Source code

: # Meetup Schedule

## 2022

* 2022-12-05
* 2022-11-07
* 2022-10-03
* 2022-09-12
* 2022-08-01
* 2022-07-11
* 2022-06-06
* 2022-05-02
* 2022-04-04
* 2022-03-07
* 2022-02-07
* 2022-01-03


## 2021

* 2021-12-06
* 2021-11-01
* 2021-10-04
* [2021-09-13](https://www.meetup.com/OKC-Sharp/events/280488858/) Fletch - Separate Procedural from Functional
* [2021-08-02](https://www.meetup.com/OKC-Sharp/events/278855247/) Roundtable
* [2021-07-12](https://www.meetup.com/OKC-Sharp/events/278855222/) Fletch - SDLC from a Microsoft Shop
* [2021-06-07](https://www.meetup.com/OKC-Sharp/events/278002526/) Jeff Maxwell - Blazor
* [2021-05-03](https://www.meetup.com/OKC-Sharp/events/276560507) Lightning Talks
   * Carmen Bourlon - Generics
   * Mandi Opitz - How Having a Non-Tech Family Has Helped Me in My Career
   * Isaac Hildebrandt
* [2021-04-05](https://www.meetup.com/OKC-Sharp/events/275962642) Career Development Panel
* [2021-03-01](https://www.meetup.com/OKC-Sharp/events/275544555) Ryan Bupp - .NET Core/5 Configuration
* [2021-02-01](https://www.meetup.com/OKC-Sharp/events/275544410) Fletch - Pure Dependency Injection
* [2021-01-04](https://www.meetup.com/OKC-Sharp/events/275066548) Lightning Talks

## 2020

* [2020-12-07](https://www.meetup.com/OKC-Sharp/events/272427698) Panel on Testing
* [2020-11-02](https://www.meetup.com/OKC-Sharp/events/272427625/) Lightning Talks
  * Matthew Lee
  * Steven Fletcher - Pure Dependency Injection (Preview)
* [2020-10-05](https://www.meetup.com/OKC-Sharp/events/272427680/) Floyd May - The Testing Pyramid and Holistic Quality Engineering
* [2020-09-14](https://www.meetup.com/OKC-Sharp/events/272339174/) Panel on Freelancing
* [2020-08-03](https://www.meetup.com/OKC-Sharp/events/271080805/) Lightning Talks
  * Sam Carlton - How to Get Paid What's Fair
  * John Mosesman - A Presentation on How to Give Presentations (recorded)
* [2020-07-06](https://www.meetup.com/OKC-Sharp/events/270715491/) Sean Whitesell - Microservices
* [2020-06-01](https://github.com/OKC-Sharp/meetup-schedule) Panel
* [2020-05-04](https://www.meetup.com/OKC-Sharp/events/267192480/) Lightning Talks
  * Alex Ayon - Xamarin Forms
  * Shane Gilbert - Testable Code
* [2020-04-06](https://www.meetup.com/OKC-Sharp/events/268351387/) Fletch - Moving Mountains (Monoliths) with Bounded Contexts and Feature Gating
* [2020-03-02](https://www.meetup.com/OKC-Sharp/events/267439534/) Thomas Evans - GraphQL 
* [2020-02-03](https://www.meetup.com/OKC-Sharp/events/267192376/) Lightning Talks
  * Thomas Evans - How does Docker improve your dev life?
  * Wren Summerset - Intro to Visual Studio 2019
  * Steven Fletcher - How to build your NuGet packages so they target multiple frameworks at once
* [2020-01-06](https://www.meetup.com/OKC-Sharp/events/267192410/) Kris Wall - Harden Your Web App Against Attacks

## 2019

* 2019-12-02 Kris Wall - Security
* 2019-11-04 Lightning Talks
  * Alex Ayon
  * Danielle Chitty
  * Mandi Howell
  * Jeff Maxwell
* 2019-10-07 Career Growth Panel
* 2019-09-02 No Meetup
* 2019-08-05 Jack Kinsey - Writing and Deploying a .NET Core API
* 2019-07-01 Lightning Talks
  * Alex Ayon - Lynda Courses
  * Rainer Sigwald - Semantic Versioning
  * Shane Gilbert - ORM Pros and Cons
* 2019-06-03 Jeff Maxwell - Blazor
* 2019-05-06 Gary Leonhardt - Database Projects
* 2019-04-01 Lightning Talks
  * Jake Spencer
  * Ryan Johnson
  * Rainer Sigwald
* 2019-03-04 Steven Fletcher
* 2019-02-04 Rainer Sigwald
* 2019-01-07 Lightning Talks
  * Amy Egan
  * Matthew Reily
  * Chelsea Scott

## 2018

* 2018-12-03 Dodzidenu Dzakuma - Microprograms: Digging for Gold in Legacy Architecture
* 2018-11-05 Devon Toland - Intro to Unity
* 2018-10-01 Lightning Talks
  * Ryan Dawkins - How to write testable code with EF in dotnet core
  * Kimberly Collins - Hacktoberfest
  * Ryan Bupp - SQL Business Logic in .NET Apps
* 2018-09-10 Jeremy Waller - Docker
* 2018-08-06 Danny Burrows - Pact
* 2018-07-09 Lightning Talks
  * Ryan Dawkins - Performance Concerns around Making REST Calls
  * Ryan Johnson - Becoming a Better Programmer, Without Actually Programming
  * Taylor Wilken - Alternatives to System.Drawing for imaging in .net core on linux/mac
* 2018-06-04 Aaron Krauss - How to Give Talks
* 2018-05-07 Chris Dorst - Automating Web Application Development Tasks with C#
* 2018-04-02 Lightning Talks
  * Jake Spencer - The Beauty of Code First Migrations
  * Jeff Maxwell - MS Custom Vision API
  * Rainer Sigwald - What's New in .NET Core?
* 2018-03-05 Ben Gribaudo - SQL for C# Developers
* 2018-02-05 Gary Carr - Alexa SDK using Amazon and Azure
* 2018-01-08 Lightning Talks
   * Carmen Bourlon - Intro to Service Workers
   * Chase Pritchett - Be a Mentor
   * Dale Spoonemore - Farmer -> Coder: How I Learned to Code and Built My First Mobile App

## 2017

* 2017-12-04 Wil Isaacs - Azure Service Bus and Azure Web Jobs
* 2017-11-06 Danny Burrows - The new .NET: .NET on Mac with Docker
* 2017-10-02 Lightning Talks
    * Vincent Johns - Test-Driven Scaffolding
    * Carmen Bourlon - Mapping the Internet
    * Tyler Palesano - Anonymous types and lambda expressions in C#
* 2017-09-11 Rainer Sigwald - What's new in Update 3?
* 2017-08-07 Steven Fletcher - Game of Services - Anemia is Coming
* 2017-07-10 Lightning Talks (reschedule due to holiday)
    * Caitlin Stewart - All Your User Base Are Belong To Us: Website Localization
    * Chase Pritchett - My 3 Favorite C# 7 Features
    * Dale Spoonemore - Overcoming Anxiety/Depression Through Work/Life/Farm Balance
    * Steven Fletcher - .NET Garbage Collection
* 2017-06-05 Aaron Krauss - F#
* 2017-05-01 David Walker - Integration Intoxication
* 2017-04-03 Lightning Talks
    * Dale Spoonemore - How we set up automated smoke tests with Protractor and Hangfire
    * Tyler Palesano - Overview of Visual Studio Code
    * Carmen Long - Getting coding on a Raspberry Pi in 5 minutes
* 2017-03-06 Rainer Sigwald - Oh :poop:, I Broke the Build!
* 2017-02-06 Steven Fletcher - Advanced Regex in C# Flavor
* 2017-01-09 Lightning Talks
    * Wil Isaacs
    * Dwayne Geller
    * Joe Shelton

+++

- **What to produce**: Lines from the top of the entries above to the line that contains "Career Development Panel" should be set down exactly, please, with both ends kept and nothing added.

- **Exercise output**:
Source code

: # Meetup Schedule

## 2022

* 2022-12-05
* 2022-11-07
* 2022-10-03
* 2022-09-12
* 2022-08-01
* 2022-07-11
* 2022-06-06
* 2022-05-02
* 2022-04-04
* 2022-03-07
* 2022-02-07
* 2022-01-03


## 2021

* 2021-12-06
* 2021-11-01
* 2021-10-04
* [2021-09-13](https://www.meetup.com/OKC-Sharp/events/280488858/) Fletch - Separate Procedural from Functional
* [2021-08-02](https://www.meetup.com/OKC-Sharp/events/278855247/) Roundtable
* [2021-07-12](https://www.meetup.com/OKC-Sharp/events/278855222/) Fletch - SDLC from a Microsoft Shop
* [2021-06-07](https://www.meetup.com/OKC-Sharp/events/278002526/) Jeff Maxwell - Blazor
* [2021-05-03](https://www.meetup.com/OKC-Sharp/events/276560507) Lightning Talks
   * Carmen Bourlon - Generics
   * Mandi Opitz - How Having a Non-Tech Family Has Helped Me in My Career
   * Isaac Hildebrandt
* [2021-04-05](https://www.meetup.com/OKC-Sharp/events/275962642) Career Development Panel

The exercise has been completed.